The first group of plays is what Tyl himself called 'pictures from life' and these plays show the life of Czech society, especially of 'petit bourgeoisie' . One such example is a play called 'Arsonist's Daughter'. They have one common denominator - they feature Czech people who thanks to their wits and abilities win over their German-speaking neighbours, be they born Germans or Czechs who gave up the Czech language and started speaking German in order to be better off as members of the German society.

"Then come 'dramatic fairy tales', such as "The Strakonice Bagpiper", a genre which came to the Czech Lands from Vienna. They show virtues of ordinary Czech people but added are fairy-tale figures: witches, fairies etc., as well as spell-bound musical instruments - a popular theme widely used since the times of Mozart and his Magic Flute."

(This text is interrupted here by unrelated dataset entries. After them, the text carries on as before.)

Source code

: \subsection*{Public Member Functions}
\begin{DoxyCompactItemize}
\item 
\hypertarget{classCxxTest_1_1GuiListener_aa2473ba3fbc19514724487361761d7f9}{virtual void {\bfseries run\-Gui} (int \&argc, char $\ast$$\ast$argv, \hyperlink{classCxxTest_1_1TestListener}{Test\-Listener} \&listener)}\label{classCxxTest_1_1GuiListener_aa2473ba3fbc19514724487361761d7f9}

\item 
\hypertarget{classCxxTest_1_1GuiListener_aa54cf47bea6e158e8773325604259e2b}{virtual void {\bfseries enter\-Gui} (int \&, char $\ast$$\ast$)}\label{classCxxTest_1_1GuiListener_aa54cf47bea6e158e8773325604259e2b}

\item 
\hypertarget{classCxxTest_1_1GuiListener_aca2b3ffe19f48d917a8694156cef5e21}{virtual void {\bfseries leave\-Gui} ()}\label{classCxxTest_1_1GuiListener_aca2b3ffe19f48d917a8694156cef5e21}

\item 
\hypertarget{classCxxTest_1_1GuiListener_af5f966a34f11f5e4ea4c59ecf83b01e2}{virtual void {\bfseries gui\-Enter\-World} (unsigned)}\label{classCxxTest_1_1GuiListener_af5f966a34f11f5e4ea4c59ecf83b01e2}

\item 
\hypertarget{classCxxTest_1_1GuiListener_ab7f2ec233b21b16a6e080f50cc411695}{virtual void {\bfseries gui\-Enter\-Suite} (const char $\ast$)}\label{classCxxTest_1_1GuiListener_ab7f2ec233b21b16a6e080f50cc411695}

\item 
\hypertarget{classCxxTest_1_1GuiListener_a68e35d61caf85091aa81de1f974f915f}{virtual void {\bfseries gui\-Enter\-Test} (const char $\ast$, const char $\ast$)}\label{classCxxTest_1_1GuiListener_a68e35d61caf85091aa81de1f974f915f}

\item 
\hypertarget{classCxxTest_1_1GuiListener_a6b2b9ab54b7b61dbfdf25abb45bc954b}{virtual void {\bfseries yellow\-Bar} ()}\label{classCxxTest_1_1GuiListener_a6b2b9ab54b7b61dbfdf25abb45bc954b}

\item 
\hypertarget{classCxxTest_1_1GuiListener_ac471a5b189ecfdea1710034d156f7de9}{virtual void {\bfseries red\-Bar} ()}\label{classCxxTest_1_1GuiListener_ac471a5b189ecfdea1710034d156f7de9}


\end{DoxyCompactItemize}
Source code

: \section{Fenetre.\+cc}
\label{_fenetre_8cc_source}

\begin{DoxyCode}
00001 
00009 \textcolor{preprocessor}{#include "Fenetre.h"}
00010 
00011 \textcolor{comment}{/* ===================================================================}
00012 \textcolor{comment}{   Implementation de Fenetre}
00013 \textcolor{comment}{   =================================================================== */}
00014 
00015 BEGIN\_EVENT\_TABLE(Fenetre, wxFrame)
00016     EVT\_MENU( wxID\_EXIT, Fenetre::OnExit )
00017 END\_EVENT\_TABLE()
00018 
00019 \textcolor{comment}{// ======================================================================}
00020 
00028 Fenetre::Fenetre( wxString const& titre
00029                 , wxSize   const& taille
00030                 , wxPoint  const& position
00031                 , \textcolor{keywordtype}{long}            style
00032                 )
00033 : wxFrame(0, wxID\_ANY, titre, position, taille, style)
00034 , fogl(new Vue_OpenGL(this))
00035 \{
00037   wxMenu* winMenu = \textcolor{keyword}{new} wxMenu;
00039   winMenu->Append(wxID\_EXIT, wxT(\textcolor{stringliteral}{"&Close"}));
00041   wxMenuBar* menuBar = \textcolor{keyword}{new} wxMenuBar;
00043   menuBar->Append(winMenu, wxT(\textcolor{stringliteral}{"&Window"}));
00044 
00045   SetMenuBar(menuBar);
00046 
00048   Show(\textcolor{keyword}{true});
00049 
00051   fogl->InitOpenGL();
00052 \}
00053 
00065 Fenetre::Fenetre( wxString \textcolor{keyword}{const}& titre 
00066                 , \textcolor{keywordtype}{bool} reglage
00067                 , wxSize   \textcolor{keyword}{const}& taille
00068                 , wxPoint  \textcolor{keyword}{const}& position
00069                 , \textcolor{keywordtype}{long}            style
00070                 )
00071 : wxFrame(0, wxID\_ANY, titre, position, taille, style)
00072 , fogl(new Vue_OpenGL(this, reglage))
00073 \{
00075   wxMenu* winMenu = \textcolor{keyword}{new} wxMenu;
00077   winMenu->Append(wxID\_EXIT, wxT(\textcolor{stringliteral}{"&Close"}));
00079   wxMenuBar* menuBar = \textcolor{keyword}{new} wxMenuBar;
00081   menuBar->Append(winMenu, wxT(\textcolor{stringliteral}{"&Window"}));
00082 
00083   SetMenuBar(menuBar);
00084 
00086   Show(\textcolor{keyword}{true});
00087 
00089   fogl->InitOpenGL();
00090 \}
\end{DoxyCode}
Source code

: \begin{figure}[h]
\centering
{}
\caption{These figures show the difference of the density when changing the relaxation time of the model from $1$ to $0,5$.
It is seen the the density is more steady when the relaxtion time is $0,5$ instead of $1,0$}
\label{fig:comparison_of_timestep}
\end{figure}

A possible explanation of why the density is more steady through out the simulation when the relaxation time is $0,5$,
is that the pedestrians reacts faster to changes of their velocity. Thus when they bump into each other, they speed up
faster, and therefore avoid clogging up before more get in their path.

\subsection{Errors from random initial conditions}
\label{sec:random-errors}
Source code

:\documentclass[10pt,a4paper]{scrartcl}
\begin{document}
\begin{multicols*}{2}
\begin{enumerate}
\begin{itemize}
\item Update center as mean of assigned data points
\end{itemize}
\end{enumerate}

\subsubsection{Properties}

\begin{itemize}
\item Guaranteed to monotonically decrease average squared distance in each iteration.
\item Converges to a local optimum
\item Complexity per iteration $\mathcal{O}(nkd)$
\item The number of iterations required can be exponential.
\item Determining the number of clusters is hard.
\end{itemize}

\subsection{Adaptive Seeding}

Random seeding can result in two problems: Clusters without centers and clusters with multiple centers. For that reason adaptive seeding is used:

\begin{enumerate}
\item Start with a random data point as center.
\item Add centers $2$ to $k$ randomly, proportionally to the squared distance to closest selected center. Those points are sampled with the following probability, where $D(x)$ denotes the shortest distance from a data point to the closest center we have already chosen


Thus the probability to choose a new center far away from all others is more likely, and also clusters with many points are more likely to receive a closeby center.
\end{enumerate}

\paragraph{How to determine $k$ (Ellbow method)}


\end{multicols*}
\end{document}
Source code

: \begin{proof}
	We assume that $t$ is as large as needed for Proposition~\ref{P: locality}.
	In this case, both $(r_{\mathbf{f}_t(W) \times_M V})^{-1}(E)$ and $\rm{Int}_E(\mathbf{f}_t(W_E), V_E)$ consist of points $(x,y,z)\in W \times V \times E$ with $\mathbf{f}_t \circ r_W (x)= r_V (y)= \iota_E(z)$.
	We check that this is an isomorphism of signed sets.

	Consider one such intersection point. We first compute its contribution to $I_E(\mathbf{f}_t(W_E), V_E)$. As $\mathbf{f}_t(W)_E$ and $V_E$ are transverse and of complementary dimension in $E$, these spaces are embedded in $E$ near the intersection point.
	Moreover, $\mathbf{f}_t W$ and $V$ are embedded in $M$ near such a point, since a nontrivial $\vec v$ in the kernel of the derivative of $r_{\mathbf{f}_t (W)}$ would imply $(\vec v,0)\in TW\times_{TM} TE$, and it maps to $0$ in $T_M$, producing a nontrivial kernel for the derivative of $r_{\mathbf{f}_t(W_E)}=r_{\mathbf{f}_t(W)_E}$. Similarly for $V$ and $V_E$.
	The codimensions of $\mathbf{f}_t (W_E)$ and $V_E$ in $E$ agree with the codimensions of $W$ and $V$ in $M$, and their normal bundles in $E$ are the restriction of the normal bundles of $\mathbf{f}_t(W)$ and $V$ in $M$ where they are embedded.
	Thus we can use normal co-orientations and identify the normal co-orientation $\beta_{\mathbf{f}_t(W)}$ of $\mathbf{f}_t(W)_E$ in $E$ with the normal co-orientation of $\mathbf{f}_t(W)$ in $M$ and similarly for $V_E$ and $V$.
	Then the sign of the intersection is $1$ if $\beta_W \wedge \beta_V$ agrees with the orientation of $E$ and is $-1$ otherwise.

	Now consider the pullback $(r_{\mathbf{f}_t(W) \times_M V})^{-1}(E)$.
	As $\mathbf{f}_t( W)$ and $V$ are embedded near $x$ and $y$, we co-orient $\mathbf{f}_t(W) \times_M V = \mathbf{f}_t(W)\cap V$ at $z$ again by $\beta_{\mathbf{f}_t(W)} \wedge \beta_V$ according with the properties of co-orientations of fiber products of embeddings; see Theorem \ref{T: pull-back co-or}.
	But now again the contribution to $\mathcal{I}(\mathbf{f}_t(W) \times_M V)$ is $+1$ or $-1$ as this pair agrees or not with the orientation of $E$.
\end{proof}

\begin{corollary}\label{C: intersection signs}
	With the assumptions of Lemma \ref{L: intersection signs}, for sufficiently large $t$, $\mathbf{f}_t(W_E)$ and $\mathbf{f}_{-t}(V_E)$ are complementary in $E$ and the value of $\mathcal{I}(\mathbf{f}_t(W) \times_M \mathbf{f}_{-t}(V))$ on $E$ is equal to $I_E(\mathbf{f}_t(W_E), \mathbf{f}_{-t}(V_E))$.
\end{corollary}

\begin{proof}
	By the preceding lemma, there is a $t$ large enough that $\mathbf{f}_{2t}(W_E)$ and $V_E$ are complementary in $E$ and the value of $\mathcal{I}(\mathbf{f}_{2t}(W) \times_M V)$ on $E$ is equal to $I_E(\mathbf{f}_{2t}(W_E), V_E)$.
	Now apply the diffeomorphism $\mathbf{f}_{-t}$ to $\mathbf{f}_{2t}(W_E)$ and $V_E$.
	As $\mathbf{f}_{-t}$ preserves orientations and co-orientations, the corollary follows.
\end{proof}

Tyl's historic plays - which form the third group - were written with a clear purpose: Tyl worked with famous persons or famous periods of Czech history, which became a kind of models depicting the bravery of the Czech nation. His most famous historic play, Jan Hus shows the courage of the 15th century Czech reformer, who triggered one of the most famous chapters in Czech history- the Hussite movement. There were many things that could not been said openly because of the strict censorship from the part of the Austrian authorities, that's why Tyl had to borrow parallels from the past.

When I looked for facts from Tyl's private life, I was surprised to find out that although he was married to actress Magdalena Forchheimova, he had children with her younger sister Anna.

"He married Magdalena and had children with Anna, but according to what we know now, this strange household seems to have functioned very well. Magdalena Forchheimova was Josef's colleague from a travelling theatre troupes. On one of their journeys Tyl fell ill, Magdalena cared for him and he decided to marry her. She was an experienced actress, who had been acting since the age of 16. But despite their common interest, the two were much too different: while Tyl was filled with ideas on how to organise social life and free the Czech nation from the Austrian yoke, Magdalena was a pragmatic woman, mostly interested in money. And there was yet another problem: she could not have children."

Then Anna appeared. She was 14 years younger than Tyl, and she did not resemble her sister at all: she showed immense interest in Tyl's activities, was filled with energy. She, too, was an actress, outstanding especially in the roles of 'naive young girls'. It soon became clear that for Tyl she meant more than simply being his sister-in-law. A peculiar kind of household came into existence: Tyl's wife refused to go, although her sister started giving birth to his children. And so she started to care for them. We don't know now how the two sisters behaved to each other, what kind of feelings they had. When Tyl died in 1856 in Pilsen, Anna was expecting his seventh child.